# [Your goal]
Beginning with the line containing "How #Radius/Tacacs+ AAA" and going on through the line containing "<td>2025年最新</td>", the lines below are to be returned exactly, pictures excluded and nothing added.

START Working data

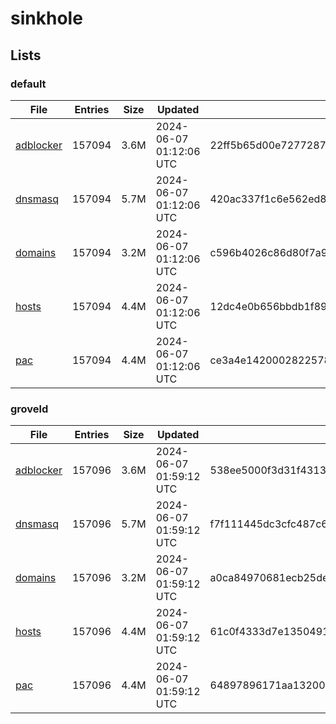 # sinkhole

## Lists

### default

|File|Entries|Size|Updated|Hash|
|-|-|-|-|-|
|[adblocker](https://raw.githubusercontent.com/groveld/sinkhole/lists/default/adblocker.txt)|157094|3.6M|2024-06-07 01:12:06 UTC|22ff5b65d00e7277287141ccbf78fc23248275b6798a8788794a3937ff23e6d7|
|[dnsmasq](https://raw.githubusercontent.com/groveld/sinkhole/lists/default/dnsmasq.txt)|157094|5.7M|2024-06-07 01:12:06 UTC|420ac337f1c6e562ed8ae30f5bd92db57063016bfbd16a4ce82c459dc5989c73|
|[domains](https://raw.githubusercontent.com/groveld/sinkhole/lists/default/domains.txt)|157094|3.2M|2024-06-07 01:12:06 UTC|c596b4026c86d80f7a997aa5d92d81e3427bfa3c78d48e3f52018c726add6b2e|
|[hosts](https://raw.githubusercontent.com/groveld/sinkhole/lists/default/hosts.txt)|157094|4.4M|2024-06-07 01:12:06 UTC|12dc4e0b656bbdb1f898ac3b9f873ecc66c058f6b7f27ab28256c66eea96e2ef|
|[pac](https://raw.githubusercontent.com/groveld/sinkhole/lists/default/pac.txt)|157094|4.4M|2024-06-07 01:12:06 UTC|ce3a4e1420002822578eadd08863f033929d3899a0a8880eae9bfaad3dfafbd7|

### groveld

|File|Entries|Size|Updated|Hash|
|-|-|-|-|-|
|[adblocker](https://raw.githubusercontent.com/groveld/sinkhole/lists/groveld/adblocker.txt)|157096|3.6M|2024-06-07 01:59:12 UTC|538ee5000f3d31f4313b95113a269f2d079ff9c6656a889a31102e893f84b326|
|[dnsmasq](https://raw.githubusercontent.com/groveld/sinkhole/lists/groveld/dnsmasq.txt)|157096|5.7M|2024-06-07 01:59:12 UTC|f7f111445dc3cfc487c693a79817d55caf8e26a6ead90816e214d7346fd14c7e|
|[domains](https://raw.githubusercontent.com/groveld/sinkhole/lists/groveld/domains.txt)|157096|3.2M|2024-06-07 01:59:12 UTC|a0ca84970681ecb25de8ffddc098838ed6bb81bef5bd4716f2315e0d0c9b8aae|
|[hosts](https://raw.githubusercontent.com/groveld/sinkhole/lists/groveld/hosts.txt)|157096|4.4M|2024-06-07 01:59:12 UTC|61c0f4333d7e135049143cf620e5a43dad235b0bff4c44f3fcc1b84aaa288f4e|
|[pac](https://raw.githubusercontent.com/groveld/sinkhole/lists/groveld/pac.txt)|157096|4.4M|2024-06-07 01:59:12 UTC|64897896171aa132005c3378b3249112d22059a9122eede150de5b9e68d26f07|
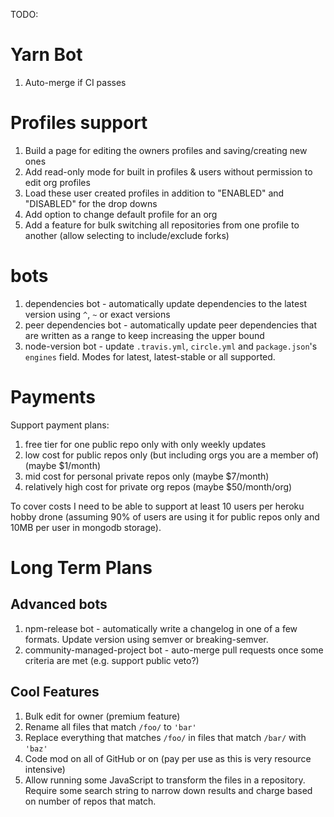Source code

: TODO:

# Yarn Bot

1. Auto-merge if CI passes

# Profiles support

1. Build a page for editing the owners profiles and saving/creating new ones
  1. Add read-only mode for built in profiles & users without permission to edit org profiles
1. Load these user created profiles in addition to "ENABLED" and "DISABLED" for the drop downs
1. Add option to change default profile for an org
1. Add a feature for bulk switching all repositories from one profile to another (allow selecting to include/exclude forks)

# bots

1. dependencies bot - automatically update dependencies to the latest version using `^`, `~` or exact versions
1. peer dependencies bot - automatically update peer dependencies that are written as a range to keep increasing the upper bound
1. node-version bot - update `.travis.yml`, `circle.yml` and `package.json`'s `engines` field.  Modes for latest, latest-stable or all supported.

# Payments

Support payment plans:

1. free tier for one public repo only with only weekly updates
1. low cost for public repos only (but including orgs you are a member of) (maybe $1/month)
1. mid cost for personal private repos only (maybe $7/month)
1. relatively high cost for private org repos (maybe $50/month/org)

To cover costs I need to be able to support at least 10 users per heroku hobby drone (assuming 90% of users are using it for public repos only and 10MB per user in mongodb storage).

# Long Term Plans

## Advanced bots

1. npm-release bot - automatically write a changelog in one of a few formats.  Update version using semver or breaking-semver.
1. community-managed-project bot - auto-merge pull requests once some criteria are met (e.g. support public veto?)

## Cool Features

1. Bulk edit for owner (premium feature)
  1. Rename all files that match `/foo/` to `'bar'`
  1. Replace everything that matches `/foo/` in files that match `/bar/` with `'baz'`
1. Code mod on all of GitHub or on  (pay per use as this is very resource intensive)
  1. Allow running some JavaScript to transform the files in a repository.  Require some search string to narrow down results and charge based on number of repos that match.
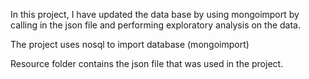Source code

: In this project, I have updated the data base by using mongoimport by calling in the json file and performing exploratory analysis on the data.

The project uses nosql to import database (mongoimport)

Resource folder contains the json file that was used in the project.


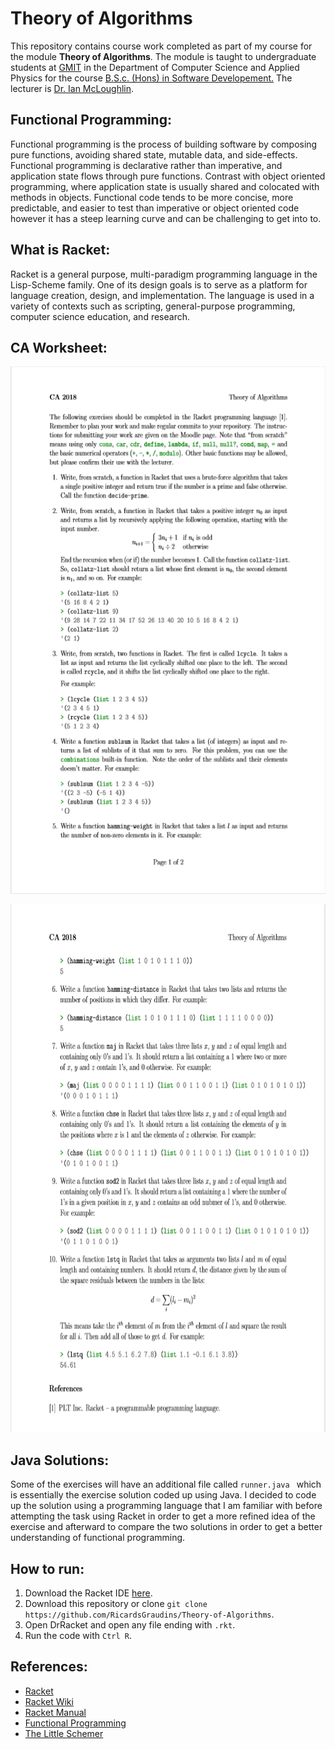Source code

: # Theory of Algorithms
This repository contains course work completed as part of my course for the module **Theory of Algorithms**. The module is taught to undergraduate students at [GMIT](http://www.gmit.ie/) in the Department of Computer Science and Applied Physics for the course [B.S.c. (Hons) in Software Developement.](https://www.gmit.ie/software-development/bachelor-science-honours-software-development)
The lecturer is  [Dr. Ian McLoughlin](https://ianmcloughlin.github.io/).

## Functional Programming:
Functional programming is the process of building software by composing pure functions, avoiding shared state, mutable data, and side-effects. Functional programming is declarative rather than imperative, and application state flows through pure functions. Contrast with object oriented programming, where application state is usually shared and colocated with methods in objects. Functional code tends to be more concise, more predictable, and easier to test than imperative or object oriented code however it has a steep learning curve and can be challenging to get into to.

## What is Racket:  
Racket is a general purpose, multi-paradigm programming language in the Lisp-Scheme family. One of its design goals is to serve as a platform for language creation, design, and implementation. The language is used in a variety of contexts such as scripting, general-purpose programming, computer science education, and research.

## CA Worksheet:
<p align="center">
  <img width="598" height="844" src="https://github.com/RicardsGraudins/Theory-of-Algorithms/blob/master/Resources/worksheet_1.png">
</p>
<p align="center">
  <img width="598" height=844" src="https://github.com/RicardsGraudins/Theory-of-Algorithms/blob/master/Resources/worksheet_3.png">
</p>

## Java Solutions:
Some of the exercises will have an additional file called `runner.java ` which is essentially the exercise solution coded up using Java. I decided to code up the solution using a programming language that I am familiar with before attempting the task using Racket in order to get a more refined idea of the exercise and afterward to compare the two solutions in order to get a better understanding of functional programming.

## How to run:
1. Download the Racket IDE [here](https://download.racket-lang.org/).
2. Download this repository or clone `git clone https://github.com/RicardsGraudins/Theory-of-Algorithms`.
3. Open DrRacket and open any file ending with `.rkt`.
4. Run the code with `Ctrl R`.

## References:  
* [Racket](https://racket-lang.org/)
* [Racket Wiki](https://en.wikipedia.org/wiki/Racket_(programming_language))
* [Racket Manual](https://docs.racket-lang.org/reference/index.html)
* [Functional Programming](https://medium.com/javascript-scene/master-the-javascript-interview-what-is-functional-programming-7f218c68b3a0)
* [The Little Schemer](https://www.google.ie/search?q=little+schemer&oq=little+schemer&aqs=chrome..69i57j0l5.2161j0j4&sourceid=chrome&ie=UTF-8)
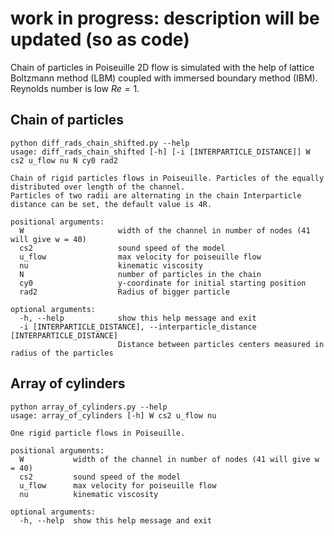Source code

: #  work in progress: description will be updated (so as code)

Chain of particles in Poiseuille 2D flow is simulated with the help of lattice Boltzmann method (LBM) coupled with immersed boundary method (IBM). Reynolds number is low $Re = 1$.

## Chain of particles 
	python diff_rads_chain_shifted.py --help
	usage: diff_rads_chain_shifted [-h] [-i [INTERPARTICLE_DISTANCE]] W cs2 u_flow nu N cy0 rad2

	Chain of rigid particles flows in Poiseuille. Particles of the equally distributed over length of the channel.
	Particles of two radii are alternating in the chain Interparticle distance can be set, the default value is 4R.

	positional arguments:
	  W                     width of the channel in number of nodes (41 will give w = 40)
	  cs2                   sound speed of the model
	  u_flow                max velocity for poiseuille flow
	  nu                    kinematic viscosity
	  N                     number of particles in the chain
	  cy0                   y-coordinate for initial starting position
	  rad2                  Radius of bigger particle

	optional arguments:
	  -h, --help            show this help message and exit
	  -i [INTERPARTICLE_DISTANCE], --interparticle_distance [INTERPARTICLE_DISTANCE]
							Distance between particles centers measured in radius of the particles


## Array of cylinders

	python array_of_cylinders.py --help
	usage: array_of_cylinders [-h] W cs2 u_flow nu

	One rigid particle flows in Poiseuille.

	positional arguments:
	  W           width of the channel in number of nodes (41 will give w = 40)
	  cs2         sound speed of the model
	  u_flow      max velocity for poiseuille flow
	  nu          kinematic viscosity

	optional arguments:
	  -h, --help  show this help message and exit
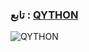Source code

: 
### تابع : [QYTHON](https://t.me/QYTHON) ###

![QYTHON](https://telegra.ph/file/415b14b8b1d803ab91beb.jpg)
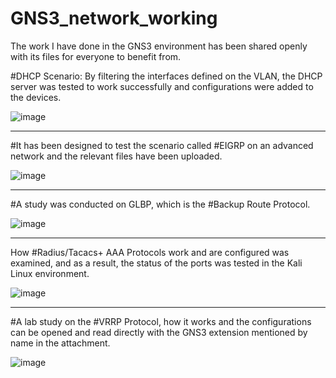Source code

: # GNS3_network_working
The work I have done in the GNS3 environment has been shared openly with its files for everyone to benefit from.

#DHCP Scenario: By filtering the interfaces defined on the VLAN, the DHCP server was tested to work successfully and configurations were added to the devices.

![image](https://github.com/user-attachments/assets/977801b1-8a62-4f2f-996f-b7e81eb26a13)

---------------------------------------------------------------------------------------------------
#It has been designed to test the scenario called #EIGRP on an advanced network and the relevant files have been uploaded.

![image](https://github.com/user-attachments/assets/a4161274-d7ca-43df-b8ef-8e95b2be3ba9)

------------------------------------------------------------------------------------------------------
#A study was conducted on GLBP, which is the #Backup Route Protocol.

![image](https://github.com/user-attachments/assets/cde9f8d1-1536-4968-b8a6-670402d8104e)

----------------------------------------------------------------------------------------------------

How #Radius/Tacacs+ AAA Protocols work and are configured was examined, and as a result, the status of the ports was tested in the Kali Linux environment.

![image](https://github.com/user-attachments/assets/1a04f3f2-3cf6-4d04-826b-abf12cd038cc)

----------------------------------------------------------------------------------------------------
#A lab study on the #VRRP Protocol, how it works and the configurations can be opened and read directly with the GNS3 extension mentioned by name in the attachment.

![image](https://github.com/user-attachments/assets/09c29b51-3784-4923-959b-0954068b6288)



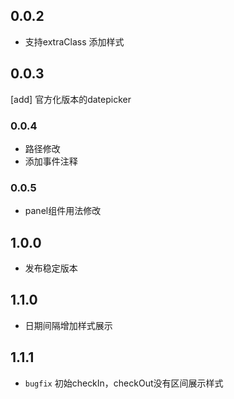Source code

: ## 0.0.2

+ 支持extraClass 添加样式

## 0.0.3

[add] 官方化版本的datepicker

### 0.0.4

* 路径修改
* 添加事件注释

### 0.0.5

* panel组件用法修改

## 1.0.0

* 发布稳定版本

## 1.1.0

* 日期间隔增加样式展示

## 1.1.1

* `bugfix` 初始checkIn，checkOut没有区间展示样式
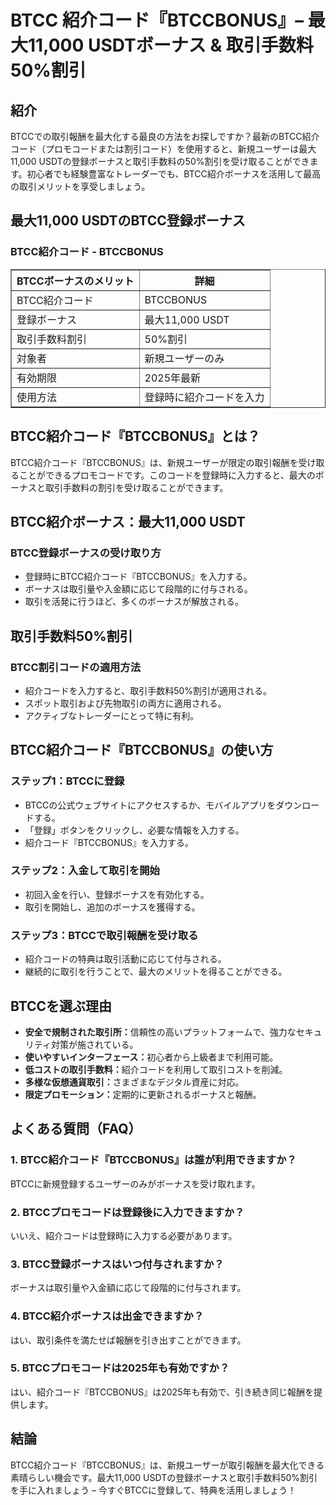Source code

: <h1>BTCC 紹介コード『BTCCBONUS』– 最大11,000 USDTボーナス & 取引手数料50%割引</h1>
<h2>紹介</h2>
<p>BTCCでの取引報酬を最大化する最良の方法をお探しですか？最新のBTCC紹介コード（プロモコードまたは割引コード）を使用すると、新規ユーザーは最大11,000 USDTの登録ボーナスと取引手数料の50%割引を受け取ることができます。初心者でも経験豊富なトレーダーでも、BTCC紹介ボーナスを活用して最高の取引メリットを享受しましょう。</p>
<h2>最大11,000 USDTのBTCC登録ボーナス</h2>
<h3>BTCC紹介コード - BTCCBONUS</h3>
<table border="1">
<tr>
<th>BTCCボーナスのメリット</th>
<th>詳細</th>
</tr>
<tr>
<td>BTCC紹介コード</td>
<td>BTCCBONUS</td>
</tr>
<tr>
<td>登録ボーナス</td>
<td>最大11,000 USDT</td>
</tr>
<tr>
<td>取引手数料割引</td>
<td>50%割引</td>
</tr>
<tr>
<td>対象者</td>
<td>新規ユーザーのみ</td>
</tr>
<tr>
<td>有効期限</td>
<td>2025年最新</td>
</tr>
<tr>
<td>使用方法</td>
<td>登録時に紹介コードを入力</td>
</tr>
</table>
<h2>BTCC紹介コード『BTCCBONUS』とは？</h2>
<p>BTCC紹介コード『BTCCBONUS』は、新規ユーザーが限定の取引報酬を受け取ることができるプロモコードです。このコードを登録時に入力すると、最大のボーナスと取引手数料の割引を受け取ることができます。</p>
<h2>BTCC紹介ボーナス：最大11,000 USDT</h2>
<h3>BTCC登録ボーナスの受け取り方</h3>
<ul>
<li>登録時にBTCC紹介コード『BTCCBONUS』を入力する。</li>
<li>ボーナスは取引量や入金額に応じて段階的に付与される。</li>
<li>取引を活発に行うほど、多くのボーナスが解放される。</li>
</ul>
<h2>取引手数料50%割引</h2>
<h3>BTCC割引コードの適用方法</h3>
<ul>
<li>紹介コードを入力すると、取引手数料50%割引が適用される。</li>
<li>スポット取引および先物取引の両方に適用される。</li>
<li>アクティブなトレーダーにとって特に有利。</li>
</ul>
<h2>BTCC紹介コード『BTCCBONUS』の使い方</h2>
<h3>ステップ1：BTCCに登録</h3>
<ul>
<li>BTCCの公式ウェブサイトにアクセスするか、モバイルアプリをダウンロードする。</li>
<li>「登録」ボタンをクリックし、必要な情報を入力する。</li>
<li>紹介コード『BTCCBONUS』を入力する。</li>
</ul>
<h3>ステップ2：入金して取引を開始</h3>
<ul>
<li>初回入金を行い、登録ボーナスを有効化する。</li>
<li>取引を開始し、追加のボーナスを獲得する。</li>
</ul>
<h3>ステップ3：BTCCで取引報酬を受け取る</h3>
<ul>
<li>紹介コードの特典は取引活動に応じて付与される。</li>
<li>継続的に取引を行うことで、最大のメリットを得ることができる。</li>
</ul>
<h2>BTCCを選ぶ理由</h2>
<ul>
<li><strong>安全で規制された取引所：</strong>信頼性の高いプラットフォームで、強力なセキュリティ対策が施されている。</li>
<li><strong>使いやすいインターフェース：</strong>初心者から上級者まで利用可能。</li>
<li><strong>低コストの取引手数料：</strong>紹介コードを利用して取引コストを削減。</li>
<li><strong>多様な仮想通貨取引：</strong>さまざまなデジタル資産に対応。</li>
<li><strong>限定プロモーション：</strong>定期的に更新されるボーナスと報酬。</li>
</ul>
<h2>よくある質問（FAQ）</h2>
<h3>1. BTCC紹介コード『BTCCBONUS』は誰が利用できますか？</h3>
<p>BTCCに新規登録するユーザーのみがボーナスを受け取れます。</p>
<h3>2. BTCCプロモコードは登録後に入力できますか？</h3>
<p>いいえ、紹介コードは登録時に入力する必要があります。</p>
<h3>3. BTCC登録ボーナスはいつ付与されますか？</h3>
<p>ボーナスは取引量や入金額に応じて段階的に付与されます。</p>
<h3>4. BTCC紹介ボーナスは出金できますか？</h3>
<p>はい、取引条件を満たせば報酬を引き出すことができます。</p>
<h3>5. BTCCプロモコードは2025年も有効ですか？</h3>
<p>はい、紹介コード『BTCCBONUS』は2025年も有効で、引き続き同じ報酬を提供します。</p>
<h2>結論</h2>
<p>BTCC紹介コード『BTCCBONUS』は、新規ユーザーが取引報酬を最大化できる素晴らしい機会です。最大11,000 USDTの登録ボーナスと取引手数料50%割引を手に入れましょう – 今すぐBTCCに登録して、特典を活用しましょう！</p>
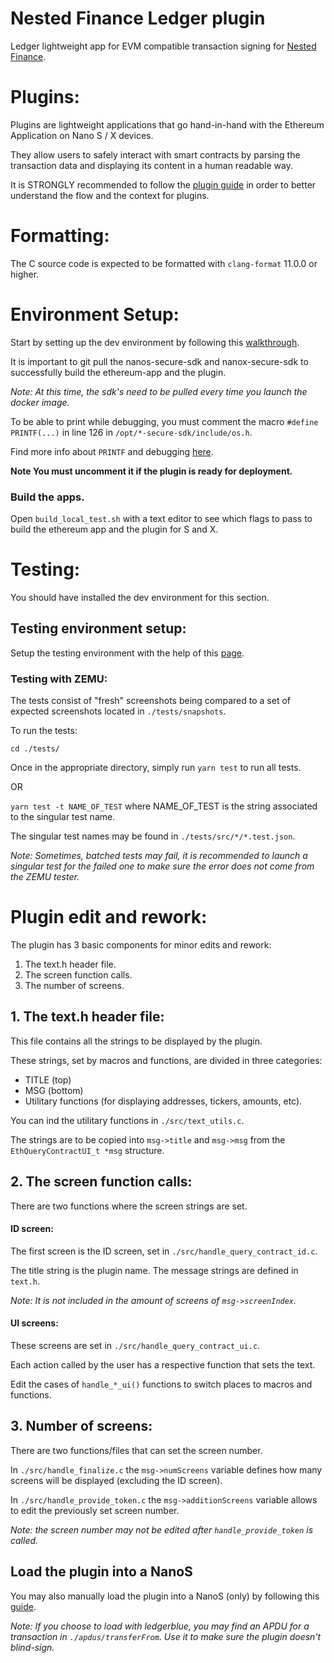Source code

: # Nested Finance Ledger plugin

Ledger lightweight app for EVM compatible transaction signing for [Nested Finance](https://nested.fi/).

# Plugins:

Plugins are lightweight applications that go hand-in-hand with the Ethereum Application on Nano S / X devices.

They allow users to safely interact with smart contracts by parsing the transaction data and displaying its content in a human readable way.

It is STRONGLY recommended to follow the [plugin guide](https://developers.ledger.com/docs/dapp/nano-plugin/overview/) in order to better understand the flow and the context for plugins.

# Formatting:

The C source code is expected to be formatted with `clang-format` 11.0.0 or higher.

# Environment Setup:

Start by setting up the dev environment by following this [walkthrough](
https://developers.ledger.com/docs/dapp/nano-plugin/environment-setup/).


It is important to git pull the nanos-secure-sdk and nanox-secure-sdk to successfully build the ethereum-app and the plugin.

*Note: At this time, the sdk's need to be pulled every time you launch the docker image.*

To be able to print while debugging, you must comment the macro 
`#define PRINTF(...)` in line 126 in `/opt/*-secure-sdk/include/os.h`.

Find more info about `PRINTF` and debugging [here](https://developers.ledger.com/docs/nano-app/debug/).

**Note You must uncomment it if the plugin is ready for deployment.**

### Build the apps.

Open `build_local_test.sh` with a text editor to see which flags to pass to build the ethereum app and the plugin for S and X.

# Testing:

You should have installed the dev environment for this section.

## Testing environment setup:

Setup the testing environment with the help of this [page](https://developers.ledger.com/docs/dapp/nano-plugin/testing/).

### Testing with ZEMU:

The tests consist of "fresh" screenshots being compared to a set of expected screenshots located in `./tests/snapshots`.

To run the tests:

`cd ./tests/`

Once in the appropriate directory, simply run `yarn test` to run all tests.

OR

`yarn test -t NAME_OF_TEST` where NAME_OF_TEST is the string associated to the singular test name.

The singular test names may be found in `./tests/src/*/*.test.json`.

*Note: Sometimes, batched tests may fail, it is recommended to launch a singular test for the failed one to make sure the error does not come from the ZEMU tester.*


# Plugin edit and rework:

The plugin has 3 basic components for minor edits and rework:
1. The text.h header file.
2. The screen function calls.
3. The number of screens.

## 1. The text.h header file:

This file contains all the strings to be displayed by the plugin.

These strings, set by macros and functions, are divided in three categories:
* TITLE (top)
* MSG (bottom)
* Utilitary functions (for displaying addresses, tickers, amounts, etc).

You can ind the utilitary functions in `./src/text_utils.c`.

The strings are to be copied into `msg->title` and `msg->msg` from the `EthQueryContractUI_t *msg` structure.

## 2. The screen function calls:

There are two functions where the screen strings are set.

#### ID screen:
The first screen is the ID screen, set in `./src/handle_query_contract_id.c`.

The title string is the plugin name.
The message strings are defined in `text.h`.

*Note: It is not included in the amount of screens of `msg->screenIndex`.*

#### UI screens:
These screens are set in `./src/handle_query_contract_ui.c`. 

Each action called by the user has a respective function that sets the text.

Edit the cases of `handle_*_ui()` functions to switch places to macros and functions.

## 3. Number of screens:
There are two functions/files that can set the screen number.

In `./src/handle_finalize.c` the `msg->numScreens` variable defines how many screens will be displayed (excluding the ID screen).

In `./src/handle_provide_token.c` the `msg->additionScreens` variable allows to edit the previously set screen number.

*Note: the screen number may not be edited after `handle_provide_token` is called.*

## Load the plugin into a NanoS

You may also manually load the plugin into a NanoS (only) by following this [guide](https://developers.ledger.com/docs/nano-app/load/).

*Note: If you choose to load with ledgerblue, you may find an APDU for a transaction in `./apdus/transferFrom`. Use it to make sure the plugin doesn't blind-sign.*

END Working data

# [Output]
How #Radius/Tacacs+ AAA Protocols work and are configured was examined, and as a result, the status of the ports was tested in the Kali Linux environment.

![image](https://github.com/user-attachments/assets/1a04f3f2-3cf6-4d04-826b-abf12cd038cc)

----------------------------------------------------------------------------------------------------
#A lab study on the #VRRP Protocol, how it works and the configurations can be opened and read directly with the GNS3 extension mentioned by name in the attachment.

![image](https://github.com/user-attachments/assets/09c29b51-3784-4923-959b-0954068b6288)



Source code

: ## 0.0.2

+ 支持extraClass 添加样式

## 0.0.3

[add] 官方化版本的datepicker

### 0.0.4

* 路径修改
* 添加事件注释

### 0.0.5

* panel组件用法修改

## 1.0.0

* 发布稳定版本

## 1.1.0

* 日期间隔增加样式展示

## 1.1.1

* `bugfix` 初始checkIn，checkOut没有区间展示样式
Source code

: <h1>BTCC 紹介コード『BTCCBONUS』– 最大11,000 USDTボーナス & 取引手数料50%割引</h1>
<h2>紹介</h2>
<p>BTCCでの取引報酬を最大化する最良の方法をお探しですか？最新のBTCC紹介コード（プロモコードまたは割引コード）を使用すると、新規ユーザーは最大11,000 USDTの登録ボーナスと取引手数料の50%割引を受け取ることができます。初心者でも経験豊富なトレーダーでも、BTCC紹介ボーナスを活用して最高の取引メリットを享受しましょう。</p>
<h2>最大11,000 USDTのBTCC登録ボーナス</h2>
<h3>BTCC紹介コード - BTCCBONUS</h3>
<table border="1">
<tr>
<th>BTCCボーナスのメリット</th>
<th>詳細</th>
</tr>
<tr>
<td>BTCC紹介コード</td>
<td>BTCCBONUS</td>
</tr>
<tr>
<td>登録ボーナス</td>
<td>最大11,000 USDT</td>
</tr>
<tr>
<td>取引手数料割引</td>
<td>50%割引</td>
</tr>
<tr>
<td>対象者</td>
<td>新規ユーザーのみ</td>
</tr>
<tr>
<td>有効期限</td>
<td>2025年最新</td>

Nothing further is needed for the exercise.